## WHAT NEEDS TO BE DONE
If "والإحصائيات" shows up in a line of the material, return that line.

## DATA TO PROCESS

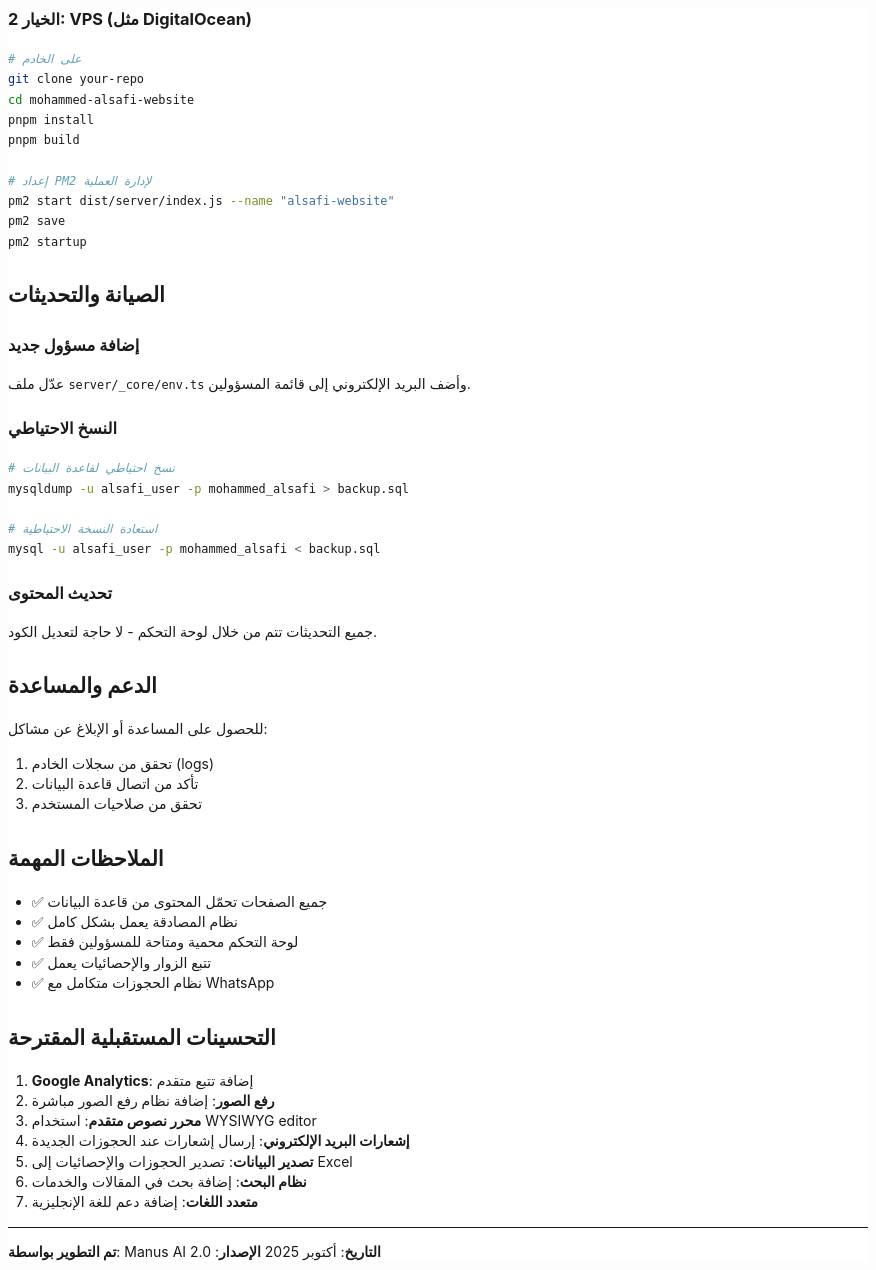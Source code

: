 ### الخيار 2: VPS (مثل DigitalOcean)

```bash
# على الخادم
git clone your-repo
cd mohammed-alsafi-website
pnpm install
pnpm build

# إعداد PM2 لإدارة العملية
pm2 start dist/server/index.js --name "alsafi-website"
pm2 save
pm2 startup
```

## الصيانة والتحديثات

### إضافة مسؤول جديد
عدّل ملف `server/_core/env.ts` وأضف البريد الإلكتروني إلى قائمة المسؤولين.

### النسخ الاحتياطي
```bash
# نسخ احتياطي لقاعدة البيانات
mysqldump -u alsafi_user -p mohammed_alsafi > backup.sql

# استعادة النسخة الاحتياطية
mysql -u alsafi_user -p mohammed_alsafi < backup.sql
```

### تحديث المحتوى
جميع التحديثات تتم من خلال لوحة التحكم - لا حاجة لتعديل الكود.

## الدعم والمساعدة

للحصول على المساعدة أو الإبلاغ عن مشاكل:
1. تحقق من سجلات الخادم (logs)
2. تأكد من اتصال قاعدة البيانات
3. تحقق من صلاحيات المستخدم

## الملاحظات المهمة

- ✅ جميع الصفحات تحمّل المحتوى من قاعدة البيانات
- ✅ نظام المصادقة يعمل بشكل كامل
- ✅ لوحة التحكم محمية ومتاحة للمسؤولين فقط
- ✅ تتبع الزوار والإحصائيات يعمل
- ✅ نظام الحجوزات متكامل مع WhatsApp

## التحسينات المستقبلية المقترحة

1. **Google Analytics**: إضافة تتبع متقدم
2. **رفع الصور**: إضافة نظام رفع الصور مباشرة
3. **محرر نصوص متقدم**: استخدام WYSIWYG editor
4. **إشعارات البريد الإلكتروني**: إرسال إشعارات عند الحجوزات الجديدة
5. **تصدير البيانات**: تصدير الحجوزات والإحصائيات إلى Excel
6. **نظام البحث**: إضافة بحث في المقالات والخدمات
7. **متعدد اللغات**: إضافة دعم للغة الإنجليزية

---

**تم التطوير بواسطة**: Manus AI
**التاريخ**: أكتوبر 2025
**الإصدار**: 2.0

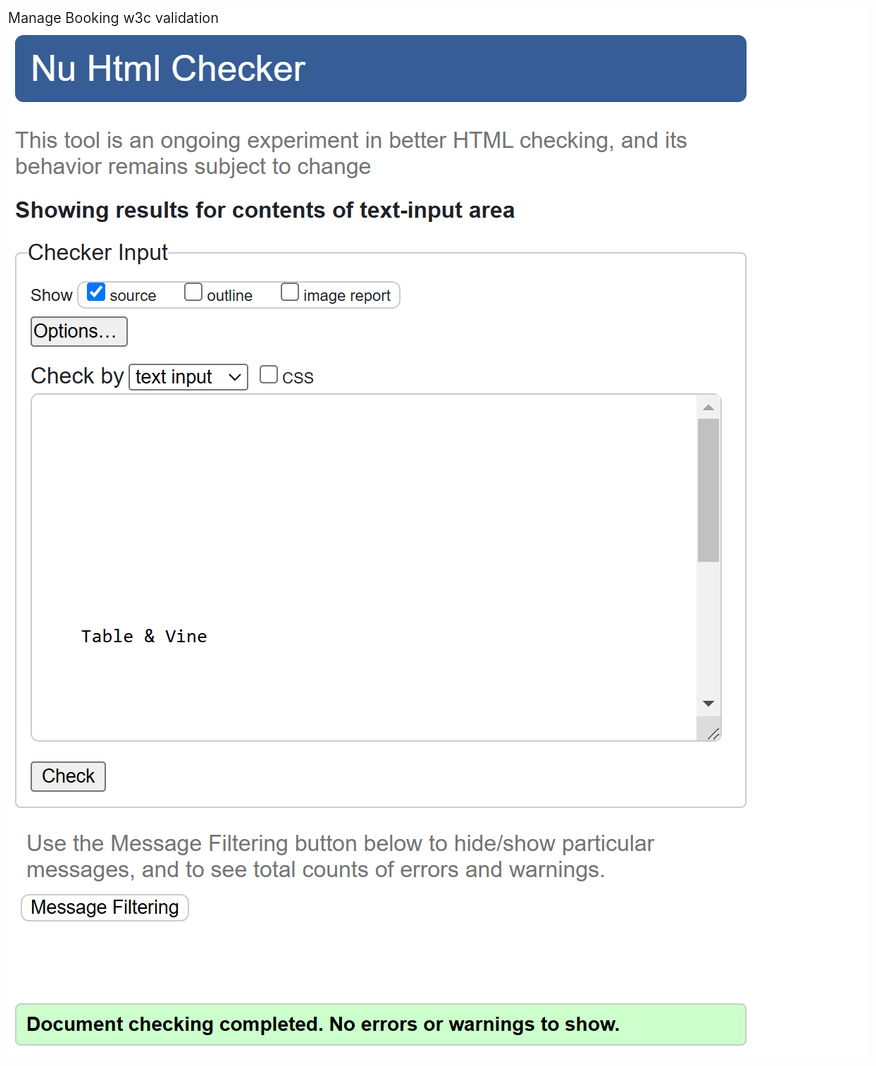 Manage Booking w3c validation
![HTML Validation - Manage Booking](static/images/manage-booking-w3c.png)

## SOLUTION
- ✅ تتبع الزوار والإحصائيات يعمل
5. **تصدير البيانات**: تصدير الحجوزات والإحصائيات إلى Excel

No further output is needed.